The new Klan was glorified both by the motion picture and in the press. The iconography of the modern Klan comes directly from Griffith's movie. Woodrow Wilson, the President, and an academic historian, was touted as recommending the film for its historical accuracy, and if he didn't tout it, he never denied the claim. One of the panels in the silent movie quoted him as saying that the Klan arose to protect the culture of the South. William Simmons had been "defrocked" by the Methodist Episcopal Church for "inefficiency," Simmons was motivated by the motion picture, and when anti-Semitic feeling rose to a frenzy in Georgia after the lynching of Leo Frank in 1915, he put out a prospectus to revive the Klan, and a way they went.
This is not to say that all or even any significant number of fundamentalists are racist or supporters of the Klan. But the era of the Great War was a time when many of the fundamentalist sects were established as members broke away from traditional churches, and the trend has continued right up to the present. Even the splinter sects give rise to other splinter sects--David Koresh and his Branch Davidians who died in the firely debacle in Texas in 1993 were a splinter group of the original sect, which broke away from the Davidian Seventh Day Adventists, who themselves were a splinter group of the Seventh Day Adventists who had been excommunicated in the 1930s. They, like many of the most conservative of fundamentalists, have shaped their beliefs upon a core belief that they live in "the end of days."
Many others have derived form mainstream followers of Catholicism and Protestantism who became charismatics--i.e., those who believe in manifestations of the holy spirit, such as faith healing and speaking in tongues. Once again, this is not to say that all conservative christians, or members of charismatic sects are extremist loonies--but it is to point out that christian fundamentalism in the United States has been a product of the on-going fragmentation of traditional churches.
People like Jerry Falwell (originally a Baptist) and Pat Robertson (who was an ordained minister of the Southern Baptists, although i don't believe he is any longer associated with any Baptist congregation) have basically founded their own churches, and both have exploited charismatic theology to build their followings. Any time someone such as these two, or the more lunatic fringe, such as Simmons with his revival of the Klu Klux Klan, or Koresh with his suicidal milenarian sect, establish a congregation, it represents a further sectarian fragmentation of established religious bodies, or the exploitation of religion for political purposes (as was the case with Simmons and the Klan).
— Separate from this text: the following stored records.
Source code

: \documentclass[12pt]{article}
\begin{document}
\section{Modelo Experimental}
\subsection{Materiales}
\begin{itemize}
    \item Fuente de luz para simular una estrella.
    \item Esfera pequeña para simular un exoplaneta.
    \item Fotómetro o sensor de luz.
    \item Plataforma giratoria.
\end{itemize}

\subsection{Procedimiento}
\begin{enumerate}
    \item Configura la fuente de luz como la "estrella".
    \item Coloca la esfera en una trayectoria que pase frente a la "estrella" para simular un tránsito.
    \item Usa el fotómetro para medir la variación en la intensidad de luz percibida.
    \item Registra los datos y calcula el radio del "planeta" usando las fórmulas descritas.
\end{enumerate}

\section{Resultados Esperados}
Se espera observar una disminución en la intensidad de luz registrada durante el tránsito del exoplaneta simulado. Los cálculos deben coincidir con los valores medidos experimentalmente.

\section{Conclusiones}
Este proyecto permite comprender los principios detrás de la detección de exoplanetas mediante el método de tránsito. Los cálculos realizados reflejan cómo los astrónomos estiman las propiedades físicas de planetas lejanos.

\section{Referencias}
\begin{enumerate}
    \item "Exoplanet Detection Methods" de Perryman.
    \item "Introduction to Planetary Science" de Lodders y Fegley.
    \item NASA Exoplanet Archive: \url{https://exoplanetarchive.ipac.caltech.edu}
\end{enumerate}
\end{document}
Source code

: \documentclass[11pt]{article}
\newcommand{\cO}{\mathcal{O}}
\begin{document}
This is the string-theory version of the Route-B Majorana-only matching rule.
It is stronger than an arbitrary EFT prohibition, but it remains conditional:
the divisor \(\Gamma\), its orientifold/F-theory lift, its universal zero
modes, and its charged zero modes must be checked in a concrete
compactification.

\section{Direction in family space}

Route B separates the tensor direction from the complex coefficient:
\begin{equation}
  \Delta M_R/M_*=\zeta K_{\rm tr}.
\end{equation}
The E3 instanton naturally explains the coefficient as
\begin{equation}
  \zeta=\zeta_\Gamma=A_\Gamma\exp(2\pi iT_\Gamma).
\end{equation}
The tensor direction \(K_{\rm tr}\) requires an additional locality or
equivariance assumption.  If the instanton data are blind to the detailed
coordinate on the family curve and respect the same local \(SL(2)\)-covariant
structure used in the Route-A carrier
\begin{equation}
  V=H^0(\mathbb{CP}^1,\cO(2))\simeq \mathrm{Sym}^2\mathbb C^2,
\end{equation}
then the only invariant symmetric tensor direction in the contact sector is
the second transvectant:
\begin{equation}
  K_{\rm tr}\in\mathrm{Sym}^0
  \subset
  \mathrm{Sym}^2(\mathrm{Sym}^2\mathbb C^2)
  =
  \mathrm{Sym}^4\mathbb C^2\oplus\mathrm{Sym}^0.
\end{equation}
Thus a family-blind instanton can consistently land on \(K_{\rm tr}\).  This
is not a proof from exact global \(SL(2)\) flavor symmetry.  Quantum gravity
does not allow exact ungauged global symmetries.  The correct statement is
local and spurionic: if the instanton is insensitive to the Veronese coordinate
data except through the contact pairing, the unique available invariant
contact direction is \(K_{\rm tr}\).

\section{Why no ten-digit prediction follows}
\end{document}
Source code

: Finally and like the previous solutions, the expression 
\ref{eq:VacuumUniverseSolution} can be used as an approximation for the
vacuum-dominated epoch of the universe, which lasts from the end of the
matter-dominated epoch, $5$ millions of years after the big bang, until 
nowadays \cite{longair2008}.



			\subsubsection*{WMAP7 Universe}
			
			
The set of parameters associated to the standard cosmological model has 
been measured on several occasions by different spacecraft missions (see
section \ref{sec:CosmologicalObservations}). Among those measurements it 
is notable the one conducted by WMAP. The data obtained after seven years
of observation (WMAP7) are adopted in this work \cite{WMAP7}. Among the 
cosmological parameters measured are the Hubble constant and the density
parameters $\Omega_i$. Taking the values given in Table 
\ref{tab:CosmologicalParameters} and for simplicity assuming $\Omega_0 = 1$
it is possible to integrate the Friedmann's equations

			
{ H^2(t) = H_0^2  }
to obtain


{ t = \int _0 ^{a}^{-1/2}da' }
To suggest that conservative religious sentiment in the United States derives from the Irish or African Americans in naive to say the least. Irish Catholics and black Americans have often been the target of the hatred of conservative Protestant splinter groups. At the end of the 19th century and the beginning of the 20th Century, anti-Catholic, Anti-Semitic and racist sentiments were mainstream, and popular, as was the case with the Lily White movement.